Raistlin sollevò subito la testa incappucciata. Dalamar, davanti a quel movimento che gli ricordava un serpente pronto ad avventarsi sulla preda, e ;davanti a quello sguardo intenso, fece involontariamente un passo indietro. «Cosa? Parla!» Raistlin sibilò le parole.
«Dovresti... dovresti venire, Shalafi, » balbettò Dalamar. «I Vivi riferiscono...» L’elfo scuro aveva parlato all’aria. Raistlin era scomparso. Emettendo un tremulo sospiro, l’elfo scuro pronunciò le parole che l’avrebbero condotto all’istante al fianco del suo maestro.
Molto al di sotto della Torre della Grande Stregoneria, nelle profondità del terreno, c’era una piccola camera rotonda scavata per forza di magia nella roccia che sosteneva la Torre. In origine quella camera non aveva fatto parte della Torre. Conosciuta come la Camera della Visione, era una creazione di Raistlin.
Giusto al centro della piccola stanza, nella gelida pietra, c’era una pozza perfettamente rotonda di acqua scura e immobile. Dal centro di quello stagno strano e innaturale schizzava un getto di fiamme azzurre. Levandosi fino al soffitto della camera, bruciava in eterno, giorno e notte. E intorno ad esso, in eterno, sedevano i Vivi.

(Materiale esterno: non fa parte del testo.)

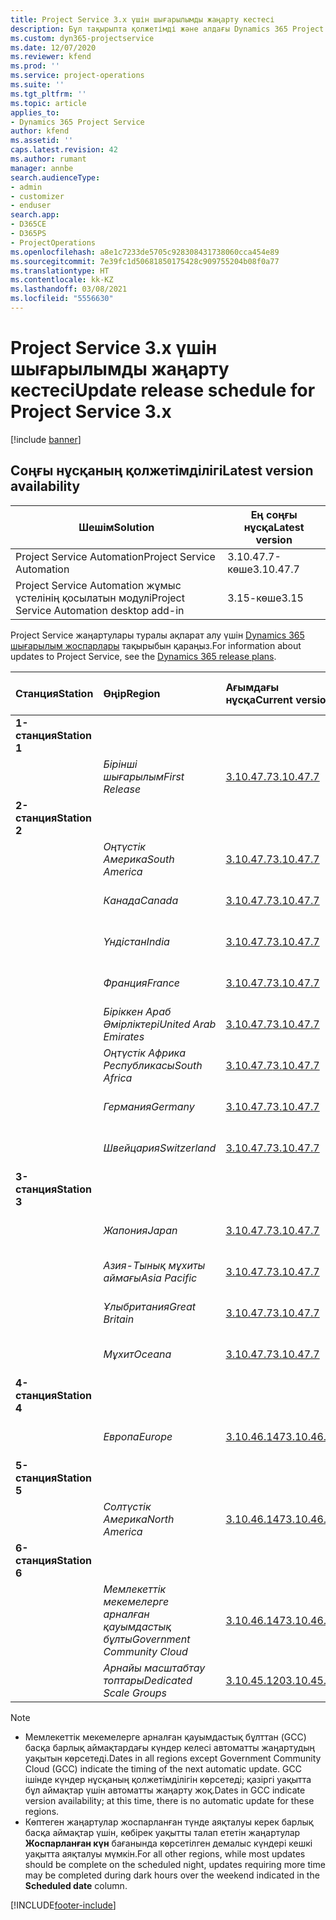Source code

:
 ```yaml
---
title: Project Service 3.x үшін шығарылымды жаңарту кестесі
description: Бұл тақырыпта қолжетімді және алдағы Dynamics 365 Project Service Automation шығарылымдары туралы ақпарат берілген.
ms.custom: dyn365-projectservice
ms.date: 12/07/2020
ms.reviewer: kfend
ms.prod: ''
ms.service: project-operations
ms.suite: ''
ms.tgt_pltfrm: ''
ms.topic: article
applies_to:
- Dynamics 365 Project Service
author: kfend
ms.assetid: ''
caps.latest.revision: 42
ms.author: rumant
manager: annbe
search.audienceType:
- admin
- customizer
- enduser
search.app:
- D365CE
- D365PS
- ProjectOperations
ms.openlocfilehash: a8e1c7233de5705c928308431738060cca454e89
ms.sourcegitcommit: 7e39fc1d50681850175428c909755204b08f0a77
ms.translationtype: HT
ms.contentlocale: kk-KZ
ms.lasthandoff: 03/08/2021
ms.locfileid: "5556630"
---
```

# <a name="update-release-schedule-for-project-service-3x"></a><span data-ttu-id="4b969-103">Project Service 3.x үшін шығарылымды жаңарту кестесі</span><span class="sxs-lookup"><span data-stu-id="4b969-103">Update release schedule for Project Service 3.x</span></span>

[!include [banner](../includes/psa-now-project-operations.md)]

## <a name="latest-version-availability"></a><span data-ttu-id="4b969-104">Соңғы нұсқаның қолжетімділігі</span><span class="sxs-lookup"><span data-stu-id="4b969-104">Latest version availability</span></span>

| <span data-ttu-id="4b969-105">Шешім</span><span class="sxs-lookup"><span data-stu-id="4b969-105">Solution</span></span>  | <span data-ttu-id="4b969-106">Ең соңғы нұсқа</span><span class="sxs-lookup"><span data-stu-id="4b969-106">Latest version</span></span> |
|-------|----|
| <span data-ttu-id="4b969-107">Project Service Automation</span><span class="sxs-lookup"><span data-stu-id="4b969-107">Project Service Automation</span></span>    | <span data-ttu-id="4b969-108">3.10.47.7-көше</span><span class="sxs-lookup"><span data-stu-id="4b969-108">3.10.47.7</span></span> |
| <span data-ttu-id="4b969-109">Project Service Automation жұмыс үстелінің қосылатын модулі</span><span class="sxs-lookup"><span data-stu-id="4b969-109">Project Service Automation desktop add-in</span></span>                | <span data-ttu-id="4b969-110">3.15-көше</span><span class="sxs-lookup"><span data-stu-id="4b969-110">3.15</span></span>          |

<span data-ttu-id="4b969-111">Project Service жаңартулары туралы ақпарат алу үшін [Dynamics 365 шығарылым жоспарлары](https://docs.microsoft.com/dynamics365/release-plans/) тақырыбын қараңыз.</span><span class="sxs-lookup"><span data-stu-id="4b969-111">For information about updates to Project Service, see the [Dynamics 365 release plans](https://docs.microsoft.com/dynamics365/release-plans/).</span></span> 

| <span data-ttu-id="4b969-112">Станция</span><span class="sxs-lookup"><span data-stu-id="4b969-112">Station</span></span>  | <span data-ttu-id="4b969-113">Өңір</span><span class="sxs-lookup"><span data-stu-id="4b969-113">Region</span></span> | <span data-ttu-id="4b969-114">Ағымдағы нұсқа</span><span class="sxs-lookup"><span data-stu-id="4b969-114">Current version</span></span> | <span data-ttu-id="4b969-115">Келесі нұсқа</span><span class="sxs-lookup"><span data-stu-id="4b969-115">Next version</span></span> |  <span data-ttu-id="4b969-116">Жоспарланған күн</span><span class="sxs-lookup"><span data-stu-id="4b969-116">Scheduled date</span></span>
| :---   | :---   | :---   | :---   |:---   |         
|<span data-ttu-id="4b969-117"><strong>1-станция</strong></span><span class="sxs-lookup"><span data-stu-id="4b969-117"><strong>Station 1</strong></span></span> | |  |  | |
| | <span data-ttu-id="4b969-118"><i>Бірінші шығарылым</i></span><span class="sxs-lookup"><span data-stu-id="4b969-118"><i>First Release</i></span></span> | [<span data-ttu-id="4b969-119">3.10.47.7</span><span class="sxs-lookup"><span data-stu-id="4b969-119">3.10.47.7</span></span>](whats-new-ur-29.md) | <span data-ttu-id="4b969-120">TBD</span><span class="sxs-lookup"><span data-stu-id="4b969-120">TBD</span></span> | <span data-ttu-id="4b969-121">2 сәуір, 2021</span><span class="sxs-lookup"><span data-stu-id="4b969-121">April 2, 2021</span></span>
|<span data-ttu-id="4b969-122"><strong>2-станция</strong></span><span class="sxs-lookup"><span data-stu-id="4b969-122"><strong>Station 2</strong></span></span> | |  |  | |
| | <span data-ttu-id="4b969-123"><i>Оңтүстік Америка</i></span><span class="sxs-lookup"><span data-stu-id="4b969-123"><i>South America</i></span></span> | [<span data-ttu-id="4b969-124">3.10.47.7</span><span class="sxs-lookup"><span data-stu-id="4b969-124">3.10.47.7</span></span>](whats-new-ur-29.md) | <span data-ttu-id="4b969-125">TBD</span><span class="sxs-lookup"><span data-stu-id="4b969-125">TBD</span></span> | <span data-ttu-id="4b969-126">2 сәуір, 2021</span><span class="sxs-lookup"><span data-stu-id="4b969-126">April 2, 2021</span></span>
| | <span data-ttu-id="4b969-127"><i>Канада</i></span><span class="sxs-lookup"><span data-stu-id="4b969-127"><i>Canada</i></span></span> | [<span data-ttu-id="4b969-128">3.10.47.7</span><span class="sxs-lookup"><span data-stu-id="4b969-128">3.10.47.7</span></span>](whats-new-ur-29.md) | <span data-ttu-id="4b969-129">TBD</span><span class="sxs-lookup"><span data-stu-id="4b969-129">TBD</span></span> | <span data-ttu-id="4b969-130">2 сәуір, 2021</span><span class="sxs-lookup"><span data-stu-id="4b969-130">April 2, 2021</span></span>
| | <span data-ttu-id="4b969-131"><i>Үндістан</i></span><span class="sxs-lookup"><span data-stu-id="4b969-131"><i>India</i></span></span> | [<span data-ttu-id="4b969-132">3.10.47.7</span><span class="sxs-lookup"><span data-stu-id="4b969-132">3.10.47.7</span></span>](whats-new-ur-29.md) | <span data-ttu-id="4b969-133">TBD</span><span class="sxs-lookup"><span data-stu-id="4b969-133">TBD</span></span> | <span data-ttu-id="4b969-134">2 сәуір, 2021</span><span class="sxs-lookup"><span data-stu-id="4b969-134">April 2, 2021</span></span>
| | <span data-ttu-id="4b969-135"><i>Франция</i></span><span class="sxs-lookup"><span data-stu-id="4b969-135"><i>France</i></span></span> | [<span data-ttu-id="4b969-136">3.10.47.7</span><span class="sxs-lookup"><span data-stu-id="4b969-136">3.10.47.7</span></span>](whats-new-ur-29.md) | <span data-ttu-id="4b969-137">TBD</span><span class="sxs-lookup"><span data-stu-id="4b969-137">TBD</span></span> | <span data-ttu-id="4b969-138">2 сәуір, 2021</span><span class="sxs-lookup"><span data-stu-id="4b969-138">April 2, 2021</span></span>
| | <span data-ttu-id="4b969-139"><i>Біріккен Араб Әмірліктері</i></span><span class="sxs-lookup"><span data-stu-id="4b969-139"><i>United Arab Emirates</i></span></span> | [<span data-ttu-id="4b969-140">3.10.47.7</span><span class="sxs-lookup"><span data-stu-id="4b969-140">3.10.47.7</span></span>](whats-new-ur-29.md) | <span data-ttu-id="4b969-141">TBD</span><span class="sxs-lookup"><span data-stu-id="4b969-141">TBD</span></span> | <span data-ttu-id="4b969-142">2 сәуір, 2021</span><span class="sxs-lookup"><span data-stu-id="4b969-142">April 2, 2021</span></span>
| | <span data-ttu-id="4b969-143"><i>Оңтүстік Африка Республикасы</i></span><span class="sxs-lookup"><span data-stu-id="4b969-143"><i>South Africa</i></span></span> | [<span data-ttu-id="4b969-144">3.10.47.7</span><span class="sxs-lookup"><span data-stu-id="4b969-144">3.10.47.7</span></span>](whats-new-ur-29.md) | <span data-ttu-id="4b969-145">TBD</span><span class="sxs-lookup"><span data-stu-id="4b969-145">TBD</span></span> | <span data-ttu-id="4b969-146">2 сәуір, 2021</span><span class="sxs-lookup"><span data-stu-id="4b969-146">April 2, 2021</span></span>
| | <span data-ttu-id="4b969-147"><i>Германия</i></span><span class="sxs-lookup"><span data-stu-id="4b969-147"><i>Germany</i></span></span> | [<span data-ttu-id="4b969-148">3.10.47.7</span><span class="sxs-lookup"><span data-stu-id="4b969-148">3.10.47.7</span></span>](whats-new-ur-29.md) | <span data-ttu-id="4b969-149">TBD</span><span class="sxs-lookup"><span data-stu-id="4b969-149">TBD</span></span> | <span data-ttu-id="4b969-150">2 сәуір, 2021</span><span class="sxs-lookup"><span data-stu-id="4b969-150">April 2, 2021</span></span>
| | <span data-ttu-id="4b969-151"><i>Швейцария</i></span><span class="sxs-lookup"><span data-stu-id="4b969-151"><i>Switzerland</i></span></span> | [<span data-ttu-id="4b969-152">3.10.47.7</span><span class="sxs-lookup"><span data-stu-id="4b969-152">3.10.47.7</span></span>](whats-new-ur-29.md) | <span data-ttu-id="4b969-153">TBD</span><span class="sxs-lookup"><span data-stu-id="4b969-153">TBD</span></span> | <span data-ttu-id="4b969-154">2 сәуір, 2021</span><span class="sxs-lookup"><span data-stu-id="4b969-154">April 2, 2021</span></span>
|<span data-ttu-id="4b969-155"><strong>3-станция</strong></span><span class="sxs-lookup"><span data-stu-id="4b969-155"><strong>Station 3</strong></span></span> | |  |  | |
| | <span data-ttu-id="4b969-156"><i>Жапония</i></span><span class="sxs-lookup"><span data-stu-id="4b969-156"><i>Japan</i></span></span> | [<span data-ttu-id="4b969-157">3.10.47.7</span><span class="sxs-lookup"><span data-stu-id="4b969-157">3.10.47.7</span></span>](whats-new-ur-29.md) | <span data-ttu-id="4b969-158">TBD</span><span class="sxs-lookup"><span data-stu-id="4b969-158">TBD</span></span> | <span data-ttu-id="4b969-159">9 сәуір, 2021</span><span class="sxs-lookup"><span data-stu-id="4b969-159">April 9, 2021</span></span>
| | <span data-ttu-id="4b969-160"><i>Азия-Тынық мұхиты аймағы</i></span><span class="sxs-lookup"><span data-stu-id="4b969-160"><i>Asia Pacific</i></span></span> | [<span data-ttu-id="4b969-161">3.10.47.7</span><span class="sxs-lookup"><span data-stu-id="4b969-161">3.10.47.7</span></span>](whats-new-ur-29.md) | <span data-ttu-id="4b969-162">TBD</span><span class="sxs-lookup"><span data-stu-id="4b969-162">TBD</span></span> | <span data-ttu-id="4b969-163">9 сәуір, 2021</span><span class="sxs-lookup"><span data-stu-id="4b969-163">April 9, 2021</span></span>
| | <span data-ttu-id="4b969-164"><i>Ұлыбритания</i></span><span class="sxs-lookup"><span data-stu-id="4b969-164"><i>Great Britain</i></span></span> | [<span data-ttu-id="4b969-165">3.10.47.7</span><span class="sxs-lookup"><span data-stu-id="4b969-165">3.10.47.7</span></span>](whats-new-ur-29.md) | <span data-ttu-id="4b969-166">TBD</span><span class="sxs-lookup"><span data-stu-id="4b969-166">TBD</span></span> | <span data-ttu-id="4b969-167">9 сәуір, 2021</span><span class="sxs-lookup"><span data-stu-id="4b969-167">April 9, 2021</span></span>
| | <span data-ttu-id="4b969-168"><i>Мұхит</i></span><span class="sxs-lookup"><span data-stu-id="4b969-168"><i>Oceana</i></span></span> | [<span data-ttu-id="4b969-169">3.10.47.7</span><span class="sxs-lookup"><span data-stu-id="4b969-169">3.10.47.7</span></span>](whats-new-ur-29.md) | <span data-ttu-id="4b969-170">TBD</span><span class="sxs-lookup"><span data-stu-id="4b969-170">TBD</span></span> | <span data-ttu-id="4b969-171">9 сәуір, 2021</span><span class="sxs-lookup"><span data-stu-id="4b969-171">April 9, 2021</span></span>
|<span data-ttu-id="4b969-172"><strong>4-станция</strong></span><span class="sxs-lookup"><span data-stu-id="4b969-172"><strong>Station 4</strong></span></span> | |  |  | |
| | <span data-ttu-id="4b969-173"><i>Европа</i></span><span class="sxs-lookup"><span data-stu-id="4b969-173"><i>Europe</i></span></span> | [<span data-ttu-id="4b969-174">3.10.46.147</span><span class="sxs-lookup"><span data-stu-id="4b969-174">3.10.46.147</span></span>](whats-new-ur-28-6.md) | [<span data-ttu-id="4b969-175">3.10.47.7</span><span class="sxs-lookup"><span data-stu-id="4b969-175">3.10.47.7</span></span>](whats-new-ur-29.md) | <span data-ttu-id="4b969-176">12 наурыз, 2021</span><span class="sxs-lookup"><span data-stu-id="4b969-176">March 12, 2021</span></span>
|<span data-ttu-id="4b969-177"><strong>5-станция</strong></span><span class="sxs-lookup"><span data-stu-id="4b969-177"><strong>Station 5</strong></span></span> | |  |  | |
| | <span data-ttu-id="4b969-178"><i>Солтүстік Америка</i></span><span class="sxs-lookup"><span data-stu-id="4b969-178"><i>North America</i></span></span> | [<span data-ttu-id="4b969-179">3.10.46.147</span><span class="sxs-lookup"><span data-stu-id="4b969-179">3.10.46.147</span></span>](whats-new-ur-28-6.md) | [<span data-ttu-id="4b969-180">3.10.47.7</span><span class="sxs-lookup"><span data-stu-id="4b969-180">3.10.47.7</span></span>](whats-new-ur-29.md) | <span data-ttu-id="4b969-181">19 наурыз, 2021</span><span class="sxs-lookup"><span data-stu-id="4b969-181">March 19, 2021</span></span>
|<span data-ttu-id="4b969-182"><strong>6-станция</strong></span><span class="sxs-lookup"><span data-stu-id="4b969-182"><strong>Station 6</strong></span></span> | |  |  | |
| | <span data-ttu-id="4b969-183"><i>Мемлекеттік мекемелерге арналған қауымдастық бұлты</i></span><span class="sxs-lookup"><span data-stu-id="4b969-183"><i>Government Community Cloud</i></span></span> | [<span data-ttu-id="4b969-184">3.10.46.147</span><span class="sxs-lookup"><span data-stu-id="4b969-184">3.10.46.147</span></span>](whats-new-ur-28-6.md) | [<span data-ttu-id="4b969-185">3.10.47.7</span><span class="sxs-lookup"><span data-stu-id="4b969-185">3.10.47.7</span></span>](whats-new-ur-29.md) | <span data-ttu-id="4b969-186">19 наурыз, 2021</span><span class="sxs-lookup"><span data-stu-id="4b969-186">March 19, 2021</span></span>
| | <span data-ttu-id="4b969-187"><i>Арнайы масштабтау топтары</i></span><span class="sxs-lookup"><span data-stu-id="4b969-187"><i>Dedicated Scale Groups</i></span></span> | [<span data-ttu-id="4b969-188">3.10.45.120</span><span class="sxs-lookup"><span data-stu-id="4b969-188">3.10.45.120</span></span>](whats-new-ur-27-6.md) | [<span data-ttu-id="4b969-189">3.10.46.147</span><span class="sxs-lookup"><span data-stu-id="4b969-189">3.10.46.147</span></span>](whats-new-ur-28-6.md) | <span data-ttu-id="4b969-190">05 наурыз, 2021</span><span class="sxs-lookup"><span data-stu-id="4b969-190">March 05, 2021</span></span>

>[!Note]
> - <span data-ttu-id="4b969-191">Мемлекеттік мекемелерге арналған қауымдастық бұлттан (GCC) басқа барлық аймақтардағы күндер келесі автоматты жаңартудың уақытын көрсетеді.</span><span class="sxs-lookup"><span data-stu-id="4b969-191">Dates in all regions except Government Community Cloud (GCC) indicate the timing of the next automatic update.</span></span> <span data-ttu-id="4b969-192">GCC ішінде күндер нұсқаның қолжетімділігін көрсетеді; қазіргі уақытта бұл аймақтар үшін автоматты жаңарту жоқ.</span><span class="sxs-lookup"><span data-stu-id="4b969-192">Dates in GCC indicate version availability; at this time, there is no automatic update for these regions.</span></span>
> - <span data-ttu-id="4b969-193">Көптеген жаңартулар жоспарланған түнде аяқталуы керек барлық басқа аймақтар үшін, көбірек уақытты талап ететін жаңартулар **Жоспарланған күн** бағанында көрсетілген демалыс күндері кешкі уақытта аяқталуы мүмкін.</span><span class="sxs-lookup"><span data-stu-id="4b969-193">For all other regions, while most updates should be complete on the scheduled night, updates requiring more time may be completed during dark hours over the weekend indicated in the **Scheduled date** column.</span></span>


[!INCLUDE[footer-include](../includes/footer-banner.md)]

Sventurate creature nate da tragici errori nelle pratiche di magia, venivano tenute in schiavitù in questa camera, al servizio del loro creatore. Qui trascorrevano la loro vita torturata, contorcendosi come masse sanguinolente simili a larve intorno alla pozza fiammeggiante. I loro corpi umidi e luccicanti formavano un orribile tappeto sul pavimento le cui pietre, rese lisce dalle loro trasudazioni, diventavano visibili soltanto quando essi si scostavano per fare spazio al loro creatore.